Enrique García-Agulló
Amigo Manteca
Son tantas las anécdotas, tantos y tan gratos los recuerdos, que debo hurtar de todo ello hacer relación por no caber en estas líneas y por saber que más de uno podrá evocar más o los mismos, porque José contaba y narraba lo que no está en los escritos
José Ruiz Calderón Manteca , de Cádiz, almacenero por tradición, torero por vocación, flamenco y gallero por afición, narrador por expresión y, antes que cualquier otra cosa, amigo por decisión, desde su alto mostrador con tapa de madera en su barra o de mármol ... en su almacén, ha sido anfitrión sin igual llegado al negocio de ultramarinos después de su paso por los toros en el que, desde la humildad del papel de estraza con sus tapas de corte y cuchillo, triunfó como el más genial de los maestros hosteleros convirtiendo su modesto establecimiento en un faro universal en esto de saber atender al personal poniendo bien alto el nombre de nuestra ciudad.
Empiezo estas líneas sin anteponer lo de “mi amigo José” porque, aunque lo fue, y eso siempre será mi orgullo y satisfacción, ha sido tan grande su humanidad como para repartir su amistad entre muchos más, entre los más iguales y los que no suelen serlo, entre el que no tenía y el que gastaba. Larga y prolija es la lista de sus amigos, cosa de la que podrán sentirse orgullosos su familia y el mismo Pepe desde el cielo, pues muchos somos quienes nos hemos venido reuniendo estos años en San Félix proviniendo de los más dispares orígenes y conviviendo con su natural clientela. Un particular universo de taurinos en esta ciudad que no tiene coso ni plaza, de flamencos, de profesores y estudiantes, de políticos, de gente de la hostelería, del mundo del carnaval, un popurrí de clientela que animaba a entrar en la taberna incluso hasta a los curiosos turistas que pasaban por su puerta, porque allí paraba todo el mundo a tomar una copa y todo el mundo se daba un “buenas tardes, señores, buenas tardes José o un muy buenas, Pepe”, mientras que alguien compraba dos kilos de patatas, cuarto y octavo de garbanzos o una caja de detergente.
Mi memoria de José viene de largo, desde “sus gallos” por los que contaba simpatiquísimas historias en tierras americanas hasta el almacén de La Viña. Son tantas las anécdotas, tantos y tan gratos los recuerdos, que debo hurtar de todo ello hacer relación por no caber en estas líneas y por saber que más de uno podrá evocar más o los mismos, porque José contaba y narraba lo que no está en los escritos. El sentido de estas líneas es solo el de expresar a José el agradecimiento por el bienestar que a tantos nos produjo su amistad y que difícilmente podremos olvidar.
Y también porque en Casa Manteca se fue montando poco a poco una suerte de puesto avanzado de encuentro de nuestro Club Liberal 1812 que, cada 19 de marzo, levantamos un brindis por La Pepa con quienes venían ese día a Cádiz desde distintos lugares para conmemorar nuestra primera Constitución, empeño en el que, si la vida y la pandemia nos lo permiten, concurriremos hasta que podamos año por año teniendo siempre presente lo que ya le expresáramos a la hora de hacerle entrega en los 80 de aquel diploma como reconocimiento a una persona que tenía probado de liberal la mejor condición que para esa hermosa palabra registra nuestro Diccionario, ser generoso.

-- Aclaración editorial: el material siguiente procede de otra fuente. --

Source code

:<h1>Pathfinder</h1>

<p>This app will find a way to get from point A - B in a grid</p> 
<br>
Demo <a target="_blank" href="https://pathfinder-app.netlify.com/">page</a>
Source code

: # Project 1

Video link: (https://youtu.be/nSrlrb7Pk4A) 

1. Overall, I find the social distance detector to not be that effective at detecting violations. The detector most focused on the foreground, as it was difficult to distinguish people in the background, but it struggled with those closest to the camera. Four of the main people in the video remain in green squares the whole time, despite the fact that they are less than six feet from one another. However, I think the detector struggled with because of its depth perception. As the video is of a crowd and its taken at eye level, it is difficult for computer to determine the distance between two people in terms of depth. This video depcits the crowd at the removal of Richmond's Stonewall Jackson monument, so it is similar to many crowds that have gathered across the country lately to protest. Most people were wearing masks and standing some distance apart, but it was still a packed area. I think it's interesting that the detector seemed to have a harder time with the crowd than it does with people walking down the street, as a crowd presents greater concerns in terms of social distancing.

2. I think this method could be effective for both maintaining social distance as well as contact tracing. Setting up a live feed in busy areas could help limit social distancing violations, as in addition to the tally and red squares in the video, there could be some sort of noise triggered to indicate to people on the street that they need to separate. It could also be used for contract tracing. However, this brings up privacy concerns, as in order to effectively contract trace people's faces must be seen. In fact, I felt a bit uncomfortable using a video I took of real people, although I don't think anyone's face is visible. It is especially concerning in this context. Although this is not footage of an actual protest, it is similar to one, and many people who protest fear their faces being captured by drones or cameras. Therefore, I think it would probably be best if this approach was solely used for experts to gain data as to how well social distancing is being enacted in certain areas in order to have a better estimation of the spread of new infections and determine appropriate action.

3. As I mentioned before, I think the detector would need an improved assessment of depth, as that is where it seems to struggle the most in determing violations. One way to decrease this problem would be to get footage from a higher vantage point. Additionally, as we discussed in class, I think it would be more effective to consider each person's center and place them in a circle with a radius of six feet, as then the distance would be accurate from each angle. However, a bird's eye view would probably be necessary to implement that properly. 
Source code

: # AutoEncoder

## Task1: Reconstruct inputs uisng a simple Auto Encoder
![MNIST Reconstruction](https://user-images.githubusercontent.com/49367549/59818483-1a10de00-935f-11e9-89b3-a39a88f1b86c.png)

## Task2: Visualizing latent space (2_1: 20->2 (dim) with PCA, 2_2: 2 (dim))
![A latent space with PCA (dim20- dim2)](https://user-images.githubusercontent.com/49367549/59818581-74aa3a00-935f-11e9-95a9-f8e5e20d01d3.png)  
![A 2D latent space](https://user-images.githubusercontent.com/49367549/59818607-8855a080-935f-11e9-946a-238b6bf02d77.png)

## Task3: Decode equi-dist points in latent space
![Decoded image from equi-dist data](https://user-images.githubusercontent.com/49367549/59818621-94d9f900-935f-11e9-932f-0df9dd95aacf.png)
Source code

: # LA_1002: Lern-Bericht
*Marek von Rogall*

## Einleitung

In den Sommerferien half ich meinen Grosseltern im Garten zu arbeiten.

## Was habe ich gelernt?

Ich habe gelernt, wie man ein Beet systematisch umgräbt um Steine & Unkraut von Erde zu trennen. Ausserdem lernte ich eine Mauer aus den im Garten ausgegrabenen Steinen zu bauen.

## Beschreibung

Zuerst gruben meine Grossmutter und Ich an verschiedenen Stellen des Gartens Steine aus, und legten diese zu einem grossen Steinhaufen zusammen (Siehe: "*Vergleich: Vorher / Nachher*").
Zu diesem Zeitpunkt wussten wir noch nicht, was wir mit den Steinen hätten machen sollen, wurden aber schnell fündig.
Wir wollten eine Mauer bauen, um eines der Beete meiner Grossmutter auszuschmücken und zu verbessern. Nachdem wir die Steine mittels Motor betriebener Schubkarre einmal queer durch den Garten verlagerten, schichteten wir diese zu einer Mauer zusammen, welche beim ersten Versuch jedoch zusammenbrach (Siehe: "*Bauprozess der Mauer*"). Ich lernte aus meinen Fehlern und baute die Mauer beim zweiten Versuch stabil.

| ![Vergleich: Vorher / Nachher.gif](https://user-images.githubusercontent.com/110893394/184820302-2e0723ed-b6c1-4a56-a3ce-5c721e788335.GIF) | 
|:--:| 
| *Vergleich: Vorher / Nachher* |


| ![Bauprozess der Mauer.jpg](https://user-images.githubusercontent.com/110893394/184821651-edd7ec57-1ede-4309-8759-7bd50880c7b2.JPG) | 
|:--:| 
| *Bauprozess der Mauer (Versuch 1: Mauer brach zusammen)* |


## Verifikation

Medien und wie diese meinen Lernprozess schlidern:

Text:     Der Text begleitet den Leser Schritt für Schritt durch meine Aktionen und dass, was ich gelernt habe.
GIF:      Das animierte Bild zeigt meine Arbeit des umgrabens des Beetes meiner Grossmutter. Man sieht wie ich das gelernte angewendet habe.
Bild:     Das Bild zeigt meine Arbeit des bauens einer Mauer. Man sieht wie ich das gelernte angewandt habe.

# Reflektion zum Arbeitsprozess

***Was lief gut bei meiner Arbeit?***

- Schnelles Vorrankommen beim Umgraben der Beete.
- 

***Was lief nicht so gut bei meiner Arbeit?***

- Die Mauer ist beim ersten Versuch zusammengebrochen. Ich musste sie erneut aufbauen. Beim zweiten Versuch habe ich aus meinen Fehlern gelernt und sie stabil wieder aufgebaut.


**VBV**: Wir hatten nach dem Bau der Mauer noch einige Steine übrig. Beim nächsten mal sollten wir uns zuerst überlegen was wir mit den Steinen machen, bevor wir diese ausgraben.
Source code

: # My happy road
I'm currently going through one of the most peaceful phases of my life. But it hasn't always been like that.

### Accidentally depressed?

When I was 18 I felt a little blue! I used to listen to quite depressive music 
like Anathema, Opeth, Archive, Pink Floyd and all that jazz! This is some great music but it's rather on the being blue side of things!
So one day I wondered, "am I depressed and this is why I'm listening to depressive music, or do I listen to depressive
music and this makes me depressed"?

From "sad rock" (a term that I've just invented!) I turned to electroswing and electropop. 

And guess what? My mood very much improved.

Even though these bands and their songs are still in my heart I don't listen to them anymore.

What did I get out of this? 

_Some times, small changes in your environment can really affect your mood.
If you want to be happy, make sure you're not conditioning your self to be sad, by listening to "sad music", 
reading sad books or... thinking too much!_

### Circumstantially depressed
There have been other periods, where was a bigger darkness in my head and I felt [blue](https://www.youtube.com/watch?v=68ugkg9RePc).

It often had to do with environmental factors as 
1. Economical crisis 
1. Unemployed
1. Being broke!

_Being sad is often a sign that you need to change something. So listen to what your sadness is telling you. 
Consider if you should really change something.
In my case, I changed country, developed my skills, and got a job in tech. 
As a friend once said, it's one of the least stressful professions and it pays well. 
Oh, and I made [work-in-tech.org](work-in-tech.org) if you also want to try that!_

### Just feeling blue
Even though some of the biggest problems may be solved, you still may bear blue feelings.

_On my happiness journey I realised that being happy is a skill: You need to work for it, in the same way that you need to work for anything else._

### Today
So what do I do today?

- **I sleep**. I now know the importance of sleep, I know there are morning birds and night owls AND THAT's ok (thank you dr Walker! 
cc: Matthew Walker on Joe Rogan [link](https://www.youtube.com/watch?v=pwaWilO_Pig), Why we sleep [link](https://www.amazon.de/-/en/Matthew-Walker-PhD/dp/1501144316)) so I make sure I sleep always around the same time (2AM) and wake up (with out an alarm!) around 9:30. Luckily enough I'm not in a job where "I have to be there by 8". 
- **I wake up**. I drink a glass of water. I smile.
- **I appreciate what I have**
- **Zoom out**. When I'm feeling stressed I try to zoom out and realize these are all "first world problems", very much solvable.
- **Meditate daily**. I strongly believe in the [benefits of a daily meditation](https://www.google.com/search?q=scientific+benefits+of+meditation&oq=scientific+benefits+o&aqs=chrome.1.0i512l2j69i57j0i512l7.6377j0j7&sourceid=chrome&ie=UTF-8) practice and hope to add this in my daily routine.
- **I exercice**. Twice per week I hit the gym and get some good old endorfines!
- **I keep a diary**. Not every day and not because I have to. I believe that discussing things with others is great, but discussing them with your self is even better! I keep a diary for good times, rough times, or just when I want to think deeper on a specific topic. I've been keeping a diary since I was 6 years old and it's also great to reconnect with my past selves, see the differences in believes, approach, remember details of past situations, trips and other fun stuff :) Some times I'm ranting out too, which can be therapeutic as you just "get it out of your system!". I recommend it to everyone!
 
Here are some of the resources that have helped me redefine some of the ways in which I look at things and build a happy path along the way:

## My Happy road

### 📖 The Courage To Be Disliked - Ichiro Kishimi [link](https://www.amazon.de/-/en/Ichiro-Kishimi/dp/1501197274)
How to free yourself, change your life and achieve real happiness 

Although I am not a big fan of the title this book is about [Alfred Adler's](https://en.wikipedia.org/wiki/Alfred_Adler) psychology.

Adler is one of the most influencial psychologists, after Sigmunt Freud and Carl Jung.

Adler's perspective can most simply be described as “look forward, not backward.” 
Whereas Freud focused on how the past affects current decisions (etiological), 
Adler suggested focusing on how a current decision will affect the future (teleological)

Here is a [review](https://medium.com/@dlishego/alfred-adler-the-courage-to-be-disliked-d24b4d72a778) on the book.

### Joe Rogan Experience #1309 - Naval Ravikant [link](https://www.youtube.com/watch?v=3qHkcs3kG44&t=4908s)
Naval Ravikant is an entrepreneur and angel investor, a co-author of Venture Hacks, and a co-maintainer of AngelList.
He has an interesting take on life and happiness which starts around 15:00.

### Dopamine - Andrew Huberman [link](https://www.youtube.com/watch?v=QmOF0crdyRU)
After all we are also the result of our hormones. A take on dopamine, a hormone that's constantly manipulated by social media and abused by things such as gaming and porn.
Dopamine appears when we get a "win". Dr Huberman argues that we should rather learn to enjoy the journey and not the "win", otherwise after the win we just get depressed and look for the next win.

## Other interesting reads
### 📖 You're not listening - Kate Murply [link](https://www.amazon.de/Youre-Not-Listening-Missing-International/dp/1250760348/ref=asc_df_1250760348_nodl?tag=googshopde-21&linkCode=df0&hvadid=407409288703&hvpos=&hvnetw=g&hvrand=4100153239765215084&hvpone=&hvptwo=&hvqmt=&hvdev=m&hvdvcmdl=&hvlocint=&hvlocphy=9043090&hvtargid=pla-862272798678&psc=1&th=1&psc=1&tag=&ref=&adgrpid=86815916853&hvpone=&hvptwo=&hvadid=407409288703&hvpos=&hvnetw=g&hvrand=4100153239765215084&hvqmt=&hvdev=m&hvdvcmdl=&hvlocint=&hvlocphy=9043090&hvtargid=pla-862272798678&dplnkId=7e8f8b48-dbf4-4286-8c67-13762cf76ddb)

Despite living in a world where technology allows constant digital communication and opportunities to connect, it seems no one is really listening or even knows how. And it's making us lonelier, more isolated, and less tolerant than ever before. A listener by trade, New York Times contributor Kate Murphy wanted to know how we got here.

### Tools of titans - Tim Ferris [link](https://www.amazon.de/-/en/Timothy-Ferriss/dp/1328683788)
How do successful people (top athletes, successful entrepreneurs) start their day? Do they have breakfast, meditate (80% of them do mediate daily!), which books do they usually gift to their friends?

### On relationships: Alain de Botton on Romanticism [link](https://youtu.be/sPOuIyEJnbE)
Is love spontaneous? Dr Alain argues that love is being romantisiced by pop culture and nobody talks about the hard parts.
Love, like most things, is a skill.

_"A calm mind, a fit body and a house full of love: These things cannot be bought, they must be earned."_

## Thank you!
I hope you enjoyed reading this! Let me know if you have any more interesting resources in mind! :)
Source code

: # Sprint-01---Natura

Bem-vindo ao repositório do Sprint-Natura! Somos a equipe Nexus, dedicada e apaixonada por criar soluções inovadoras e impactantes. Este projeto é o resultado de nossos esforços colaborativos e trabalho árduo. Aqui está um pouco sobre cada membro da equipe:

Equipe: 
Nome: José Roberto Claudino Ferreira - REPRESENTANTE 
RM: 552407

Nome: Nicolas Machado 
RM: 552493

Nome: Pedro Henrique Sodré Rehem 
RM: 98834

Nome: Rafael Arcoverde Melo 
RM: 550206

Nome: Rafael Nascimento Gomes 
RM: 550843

Hace ya unos cuantos días que nos dejó. A su mujer y a sus hijos, tan buenos como él, mi abrazo más grande con la amistad perpetua de mi familia. A José, mi recuerdo perenne, que aún puedo verle sin tener que cerrar mucho los ojos sentado en su tienda, llevando la mano a su boca recibiéndote con todo su incontenible afecto, cerca de la ventana, con el pañuelo en el bolsillo de la chaqueta y con su mirada, aunque herida estos últimos años, siempre amable y profunda, la mirada de un hombre bueno y sabio, señor y caballero, que supo dar a tantos lo que tanto sin saberlo esperaban.